With the landslide re-election of Governor Jerry Brown, California looks certain to continue its suite of low-carbon policies, including the AB32 cap-and-trade program for greenhouse gases, energy efficiency programs funded to the tune of a billion dollars a year, and its renewables portfolio standard (RPS) of 33% by 2020.
In fact, Gov. Brown has suggested going well beyond the RPS goal. “While reaching a 33 percent renewables portfolio standard will be an important milestone, it is really just a starting point—a floor, not a ceiling,” Brown wrote in his signing statement for the RPS legislation in 2011. “Our state has enormous renewable resource potential. I would like to see us pursue even more far-reaching targets. With the amount of renewable resources coming on-line, and prices dropping, I think 40 percent, at reasonable cost, is well within our grasp in the near future.”

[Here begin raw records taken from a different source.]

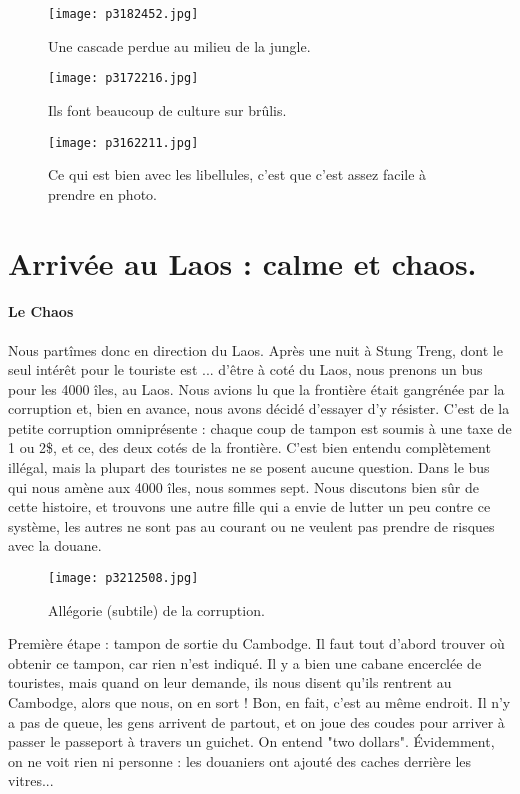 \documentclass{book}
\begin{document}
\begin{figure}[h]
\centering
\texttt{[image: p3182452.jpg]}
\caption*{Une cascade perdue au milieu de la jungle.}
\end{figure}


\begin{figure}[h]
\centering
\texttt{[image: p3172216.jpg]}
\caption*{Ils font beaucoup de culture sur brûlis.}
\end{figure}


\begin{figure}[h]
\centering
\texttt{[image: p3162211.jpg]}
\caption*{Ce qui est bien avec les libellules, c'est que c'est assez facile à prendre en photo.}
\end{figure}







\chapter{Arrivée au Laos : calme et chaos.}
\subsubsection{Le Chaos}
Nous partîmes donc en direction du Laos. Après une nuit à Stung Treng, dont le seul intérêt pour le touriste est ... d'être à coté du Laos, nous prenons un bus pour les 4000 îles, au Laos. Nous avions lu que la frontière était gangrénée par la corruption et, bien en avance, nous avons décidé d'essayer d'y résister. C'est de la petite corruption omniprésente : chaque coup de tampon est soumis à une taxe de 1 ou 2\$, et ce, des deux cotés de la frontière. C'est bien entendu complètement illégal, mais la plupart des touristes ne se posent aucune question. Dans le bus qui nous amène aux 4000 îles, nous sommes sept. Nous discutons bien sûr de cette histoire, et trouvons une autre fille qui a envie de lutter un peu contre ce système, les autres ne sont pas au courant ou ne veulent pas prendre de risques avec la douane.


\begin{figure}[h]
\centering
\texttt{[image: p3212508.jpg]}
\caption*{Allégorie (subtile) de la corruption.}
\end{figure}

Première étape : tampon de sortie du Cambodge. Il faut tout d'abord trouver où obtenir ce tampon, car rien n'est indiqué. Il y a bien une cabane encerclée de touristes, mais quand on leur demande, ils nous disent qu'ils rentrent au Cambodge, alors que nous, on en sort ! Bon, en fait, c'est au même endroit. Il n'y a pas de queue, les gens arrivent de partout, et on joue des coudes pour arriver à passer le passeport à travers un guichet. On entend "two dollars". Évidemment, on ne voit rien ni personne : les douaniers ont ajouté des caches derrière les vitres...
\end{document}
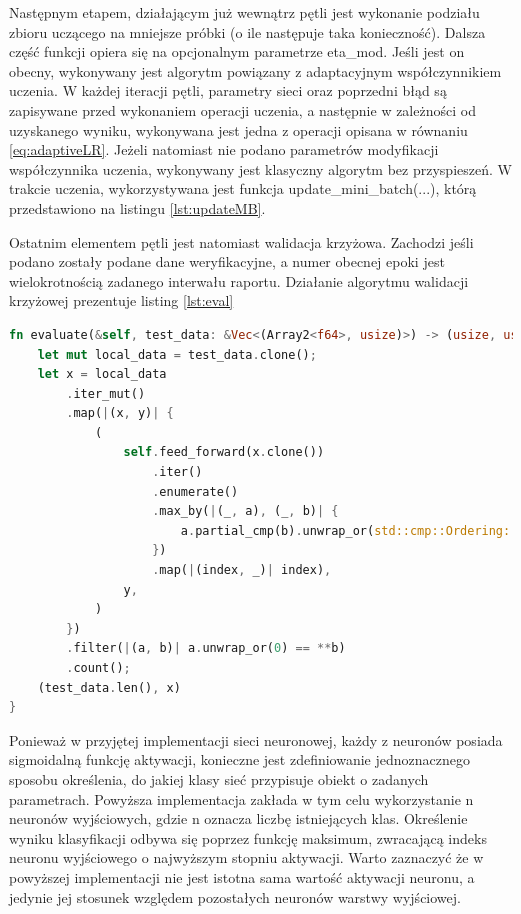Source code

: \documentclass[12pt,twoside]{article}
\begin{document}
Następnym etapem, działającym już wewnątrz pętli jest wykonanie  podziału zbioru uczącego na mniejsze próbki (o ile następuje taka konieczność).
Dalsza część funkcji opiera się na opcjonalnym parametrze eta\_mod.
Jeśli jest on obecny, wykonywany jest algorytm powiązany z adaptacyjnym współczynnikiem uczenia.
W każdej iteracji pętli, parametry sieci oraz poprzedni błąd są zapisywane przed wykonaniem operacji uczenia, a następnie w zależności od uzyskanego wyniku, wykonywana jest jedna z operacji opisana w równaniu \ref{eq:adaptiveLR}.
Jeżeli natomiast nie podano parametrów modyfikacji współczynnika uczenia, wykonywany jest klasyczny algorytm bez przyspieszeń.
W trakcie uczenia, wykorzystywana jest funkcja update\_mini\_batch(...), którą przedstawiono na listingu \ref{lst:updateMB}.

Ostatnim elementem pętli jest natomiast walidacja krzyżowa.
Zachodzi jeśli podano zostały podane dane weryfikacyjne, a numer obecnej epoki jest wielokrotnością zadanego interwału raportu.
Działanie algorytmu walidacji krzyżowej prezentuje listing \ref{lst:eval}

\begin{lstlisting}[language=Rust,caption=Realizacja funkcji walidacji krzyżowej,label={lst:eval}]
fn evaluate(&self, test_data: &Vec<(Array2<f64>, usize)>) -> (usize, usize) {
	let mut local_data = test_data.clone();
	let x = local_data
		.iter_mut()
		.map(|(x, y)| {
			(
				self.feed_forward(x.clone())
					.iter()
					.enumerate()
					.max_by(|(_, a), (_, b)| {
						a.partial_cmp(b).unwrap_or(std::cmp::Ordering::Equal)
					})
					.map(|(index, _)| index),
				y,
			)
		})
		.filter(|(a, b)| a.unwrap_or(0) == **b)
		.count();
	(test_data.len(), x)
}
\end{lstlisting}
Ponieważ w przyjętej implementacji sieci neuronowej, każdy z neuronów posiada sigmoidalną funkcję aktywacji, konieczne jest zdefiniowanie jednoznacznego sposobu określenia, do jakiej klasy sieć przypisuje obiekt o zadanych parametrach.
Powyższa implementacja zakłada w tym celu wykorzystanie n neuronów wyjściowych, gdzie n oznacza liczbę istniejących klas.
Określenie wyniku klasyfikacji odbywa się poprzez funkcję maksimum, zwracającą indeks neuronu wyjściowego o najwyższym stopniu aktywacji.
Warto zaznaczyć że w powyższej implementacji nie jest istotna sama wartość aktywacji neuronu, a jedynie jej stosunek względem pozostałych neuronów warstwy wyjściowej.
\end{document}

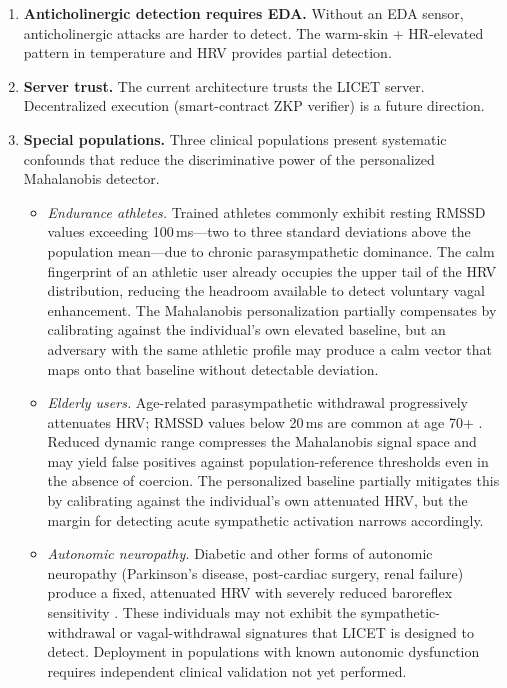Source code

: \documentclass[12pt,a4paper]{article}
\begin{document}
\begin{enumerate}
  \item \textbf{Anticholinergic detection requires EDA.} Without an EDA
  sensor, anticholinergic attacks are harder to detect. The warm-skin +
  HR-elevated pattern in temperature and HRV provides partial detection.

  \item \textbf{Server trust.} The current architecture trusts the LICET
  server. Decentralized execution (smart-contract ZKP verifier) is a future
  direction.

  \item \textbf{Special populations.} Three clinical populations present
  systematic confounds that reduce the discriminative power of the personalized
  Mahalanobis detector.

  \begin{itemize}
    \item \emph{Endurance athletes.} Trained athletes commonly exhibit resting
    RMSSD values exceeding 100\,ms---two to three standard deviations above the
    population mean---due to chronic parasympathetic dominance. The calm
    fingerprint of an athletic user already occupies the upper tail of the HRV
    distribution, reducing the headroom available to detect voluntary vagal
    enhancement. The Mahalanobis personalization partially compensates by
    calibrating against the individual's own elevated baseline, but an adversary
    with the same athletic profile may produce a calm vector that maps onto that
    baseline without detectable deviation.

    \item \emph{Elderly users.} Age-related parasympathetic withdrawal
    progressively attenuates HRV; RMSSD values below 20\,ms are common at age
    70+ \cite{thayer2012hrv}. Reduced dynamic range compresses the Mahalanobis
    signal space and may yield false positives against population-reference
    thresholds even in the absence of coercion. The personalized baseline
    partially mitigates this by calibrating against the individual's own
    attenuated HRV, but the margin for detecting acute sympathetic activation
    narrows accordingly.

    \item \emph{Autonomic neuropathy.} Diabetic and other forms of autonomic
    neuropathy (Parkinson's disease, post-cardiac surgery, renal failure)
    produce a fixed, attenuated HRV with severely reduced baroreflex
    sensitivity \cite{moak2007lf}. These individuals may not exhibit the
    sympathetic-withdrawal or vagal-withdrawal signatures that LICET is
    designed to detect. Deployment in populations with known autonomic
    dysfunction requires independent clinical validation not yet performed.
  \end{itemize}
\end{enumerate}
\end{document}
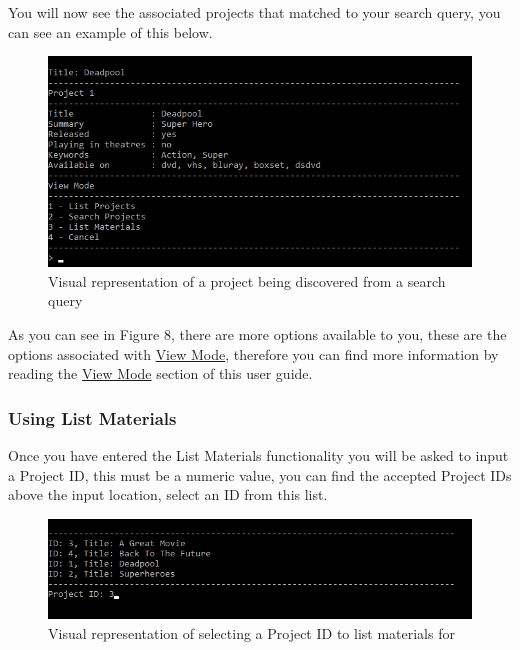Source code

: \documentclass[
  english,
  a4paper,
,tablecaptionabove
]{scrartcl}
\begin{document}
You will now see the associated projects that matched to your search
query, you can see an example of this below.

\begin{figure}
\centering
\includegraphics{images/user-guide/view-mode/project-search-term.png}
\caption{Visual representation of a project being discovered from a
search query}
\end{figure}

As you can see in Figure 8, there are more options available to you,
these are the options associated with
\protect\hyperlink{using-view-mode}{View Mode}, therefore you can find
more information by reading the \protect\hyperlink{using-view-mode}{View
Mode} section of this user guide.

\newpage

\hypertarget{using-list-materials}{%
\subsubsection{Using List Materials}\label{using-list-materials}}

Once you have entered the List Materials functionality you will be asked
to input a Project ID, this must be a numeric value, you can find the
accepted Project IDs above the input location, select an ID from this
list.

\begin{figure}
\centering
\includegraphics{images/user-guide/view-mode/list-materials-project-id.png}
\caption{Visual representation of selecting a Project ID to list
materials for}
\end{figure}
\end{document}
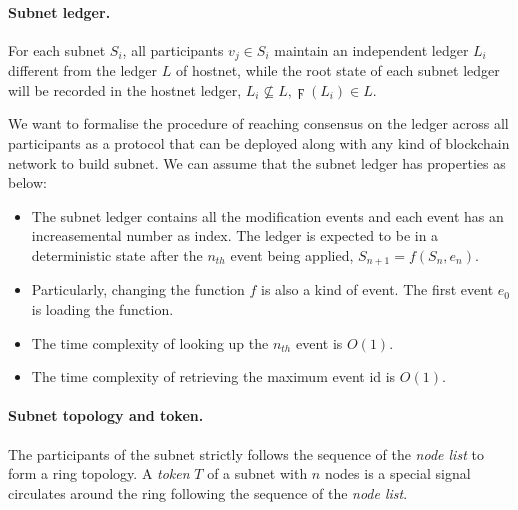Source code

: \documentclass[11pt]{article}
\begin{document}
\paragraph{Subnet ledger.}
For each subnet $S_{i}$, all participants \(v_{j} \in S_{i}\) maintain an independent ledger $L_{i}$ different from the ledger $L$ of hostnet, while the root state of each subnet ledger will be recorded in the hostnet ledger, \( L_{i} \nsubseteq L, \digamma(L_{i}) \in L \).

We want to formalise the procedure of reaching consensus on the ledger across all participants as a protocol that can be deployed along with any kind of blockchain network to build subnet. We can assume that the subnet ledger has properties as below:

\begin{itemize}
\item The subnet ledger contains all the modification events and each event has an increasemental number as index.
The ledger is expected to be in a deterministic state after the $n_{th}$ event being applied, \(S_{n+1} = f(S_{n}, e_{n})\).
\item Particularly, changing the function $f$ is also a kind of event. The first event $e_{0}$ is loading the function.
\item The time complexity of looking up the $n_{th}$ event is $O(1)$.
\item The time complexity of retrieving the maximum event id is $O(1)$.
\end{itemize}

\paragraph{Subnet topology and token.}
The participants of the subnet strictly follows the sequence of the \textit{node list} to form a ring topology.
A \textit{token} $T$ of a subnet with $n$ nodes is a special signal circulates around the ring following the sequence of the \textit{node list}.
\end{document}
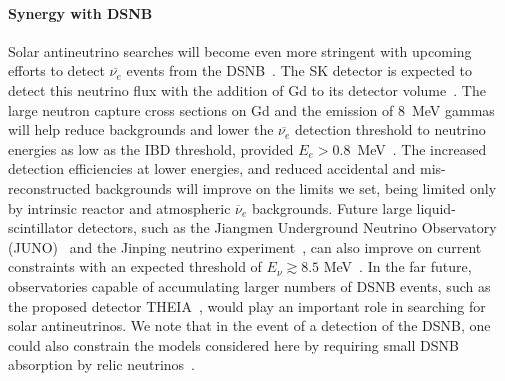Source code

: \documentclass[
reprint,
superscriptaddress,
showpacs,
preprintnumbers,
nofootinbib,
nobibnotes,
amsmath,
amssymb, 
aps,
prd,
floatfix
]{revtex4-1}
\begin{document}
\paragraph{Synergy with DSNB} Solar antineutrino searches will become even more stringent with upcoming efforts to detect $\overline{\nu_e}$ events from the DSNB~\cite{Horiuchi:2008jz,Lunardini:2009ya}. The SK detector is expected to detect this neutrino flux with the addition of Gd to its detector volume~\cite{Beacom:2003nk}. The large neutron capture cross sections on Gd and the emission of $8$~MeV gammas will help reduce backgrounds and lower the $\overline{\nu_e}$ detection threshold to neutrino energies as low as the IBD threshold, provided $E_e > 0.8$~MeV~\cite{Simpson:2019xwo}. The increased detection efficiencies at lower energies, and reduced accidental and mis-reconstructed backgrounds will improve on the limits we set, being limited only by intrinsic reactor and atmospheric $\overline{\nu}_e$ backgrounds. Future large liquid-scintillator detectors, such as the Jiangmen Underground Neutrino Observatory (JUNO)~\cite{An:2015jdp}
and the Jinping neutrino experiment~\cite{JinpingNeutrinoExperimentgroup:2016nol}, can also improve on current constraints with an expected threshold of $E_\nu \gtrsim 8.5$ MeV~\cite{Li:2019snw}.  In the far future, observatories capable of accumulating larger numbers of DSNB events, such as the proposed detector THEIA~\cite{Askins:2019oqj}, would play an important role in searching for solar antineutrinos. We note that in the event of a detection of the DSNB, one could also constrain the models considered here by requiring small DSNB absorption by relic neutrinos~\cite{Jeong:2018yts,Bustamante:2020mep}. 
\end{document}
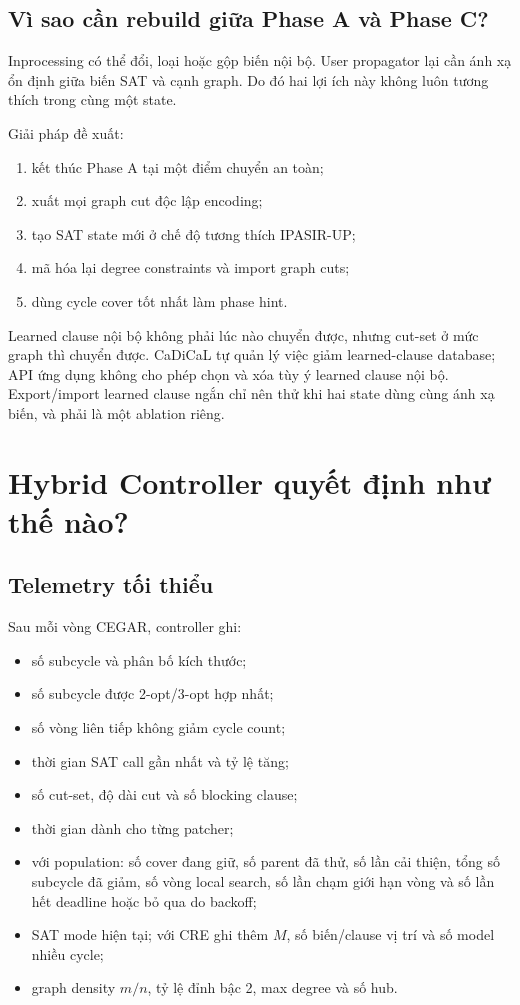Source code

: \documentclass[11pt,a4paper,oneside]{scrreprt}
\begin{document}
\clearpage
\section{Vì sao cần rebuild giữa Phase A và Phase C?}

Inprocessing có thể đổi, loại hoặc gộp biến nội bộ. User propagator lại cần ánh xạ ổn định giữa biến SAT và cạnh graph. Do đó hai lợi ích này không luôn tương thích trong cùng một state.

Giải pháp đề xuất:

\begin{enumerate}
  \item kết thúc Phase A tại một điểm chuyển an toàn;
  \item xuất mọi graph cut độc lập encoding;
  \item tạo SAT state mới ở chế độ tương thích IPASIR-UP;
  \item mã hóa lại degree constraints và import graph cuts;
  \item dùng cycle cover tốt nhất làm phase hint.
\end{enumerate}

Learned clause nội bộ không phải lúc nào chuyển được, nhưng cut-set ở mức graph thì chuyển được. CaDiCaL tự quản lý việc giảm learned-clause database; API ứng dụng không cho phép chọn và xóa tùy ý learned clause nội bộ. Export/import learned clause ngắn chỉ nên thử khi hai state dùng cùng ánh xạ biến, và phải là một ablation riêng.

\chapter{Hybrid Controller quyết định như thế nào?}

\section{Telemetry tối thiểu}

Sau mỗi vòng CEGAR, controller ghi:

\begin{itemize}
  \item số subcycle và phân bố kích thước;
  \item số subcycle được 2-opt/3-opt hợp nhất;
  \item số vòng liên tiếp không giảm cycle count;
  \item thời gian SAT call gần nhất và tỷ lệ tăng;
  \item số cut-set, độ dài cut và số blocking clause;
  \item thời gian dành cho từng patcher;
  \item với population: số cover đang giữ, số parent đã thử, số lần cải thiện,
  tổng số subcycle đã giảm, số vòng local search, số lần chạm giới hạn vòng và
  số lần hết deadline hoặc bỏ qua do backoff;
  \item SAT mode hiện tại; với CRE ghi thêm $M$, số biến/clause vị trí và số model nhiều cycle;
  \item graph density $m/n$, tỷ lệ đỉnh bậc 2, max degree và số hub.
\end{itemize}
\end{document}
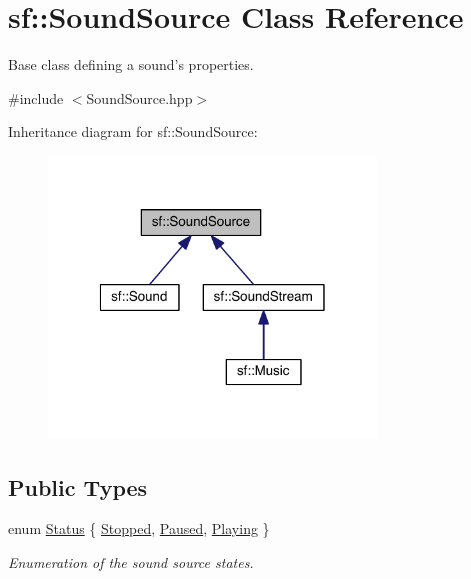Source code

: \hypertarget{classsf_1_1_sound_source}{\section{sf\-:\-:Sound\-Source Class Reference}
\label{classsf_1_1_sound_source}
}


Base class defining a sound's properties.  




{\ttfamily \#include $<$Sound\-Source.\-hpp$>$}



Inheritance diagram for sf\-:\-:Sound\-Source\-:
\nopagebreak
\begin{figure}[H]
\begin{center}
\leavevmode
\includegraphics[width=247pt]{classsf_1_1_sound_source__inherit__graph}
\end{center}
\end{figure}
\subsection*{Public Types}
\begin{DoxyCompactItemize}
\item 
enum \hyperlink{classsf_1_1_sound_source_ac43af72c98c077500b239bc75b812f03}{Status} \{ \hyperlink{classsf_1_1_sound_source_ac43af72c98c077500b239bc75b812f03adabb01e8aa85b2f54b344890addf764a}{Stopped}, 
\hyperlink{classsf_1_1_sound_source_ac43af72c98c077500b239bc75b812f03ac3ca1fcc0394267c9bdbe3dc0a8a7e41}{Paused}, 
\hyperlink{classsf_1_1_sound_source_ac43af72c98c077500b239bc75b812f03af07bdea9f70ef7606dfc9f955beeee18}{Playing}
 \}
\begin{DoxyCompactList}\small\item\em Enumeration of the sound source states. \end{DoxyCompactList}\end{DoxyCompactItemize}
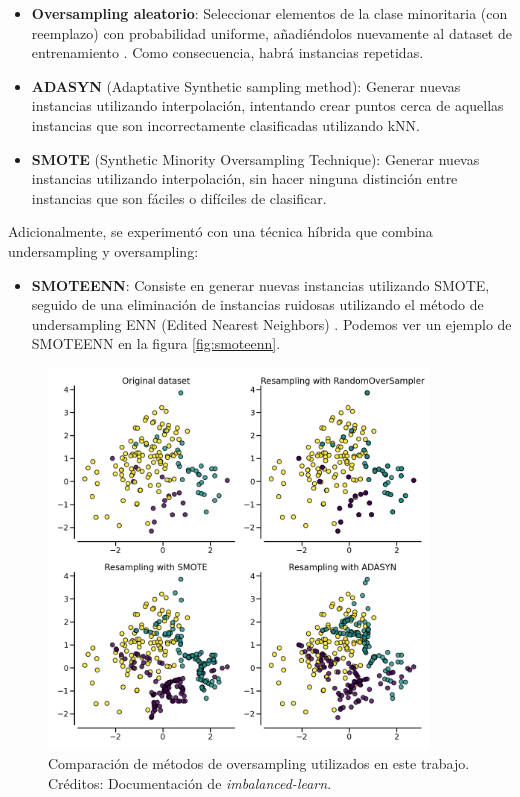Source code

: \begin{itemize}
\item \textbf{Oversampling aleatorio}: Seleccionar elementos de la clase minoritaria (con reemplazo) con probabilidad uniforme, añadiéndolos nuevamente al dataset de entrenamiento \cite{Menardi2012TrainingAA}. Como consecuencia, habrá instancias repetidas.
\item \textbf{ADASYN} (Adaptative Synthetic sampling method): Generar nuevas instancias utilizando interpolación, intentando crear puntos cerca de aquellas instancias que son incorrectamente clasificadas utilizando kNN.\cite{adasyn}
\item \textbf{SMOTE} (Synthetic Minority Oversampling Technique): Generar nuevas instancias utilizando interpolación, sin hacer ninguna distinción entre instancias que son fáciles o difíciles de clasificar. \cite{smote}
\end{itemize}

Adicionalmente, se experimentó con una técnica híbrida que combina undersampling y oversampling:
\begin{itemize}
\item \textbf{SMOTEENN}: Consiste en generar nuevas instancias utilizando SMOTE, seguido de una eliminación de instancias ruidosas utilizando el método de undersampling ENN (Edited Nearest Neighbors) \cite{Batista2003BalancingTD}. Podemos ver un ejemplo de SMOTEENN en la figura \ref{fig:smoteenn}.
\end{itemize}

\begin{figure}[h!]
\centering
  \includegraphics[width=0.9\textwidth]{Kap7/oversampling_comparison.png}
\caption{ Comparación de métodos de oversampling utilizados en este trabajo. Créditos: Documentación de \textit{imbalanced-learn}.}
\label{fig:oversampling_comparison}
\end{figure}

The passage of AB327 in 2013 clarified that the goal was a floor, giving the state Public Utility Commission the authority to go beyond 33%.
Renewables Integration Planning Under Way
This, and the rapid growth of solar power, has led to a flurry of planning studies examining the issues around high levels of renewable energy. A study funded by utilities was released in January 2014, and now a study funded by the renewables industry is in the works.
The first, by Energy + Environmental Economics (E3) and funded by the five largest utilities in the state, looked at various scenarios for a 40% or 50% RPS, plus 7,000 MW of behind-the-meter distributed solar in 2030.
“The renewable resource portfolios assessed represent a significantly higher penetration of wind and solar than has been achieved anywhere in the world,” the study authors noted. In their highest case, wind and solar combine to meet 43% of state demand.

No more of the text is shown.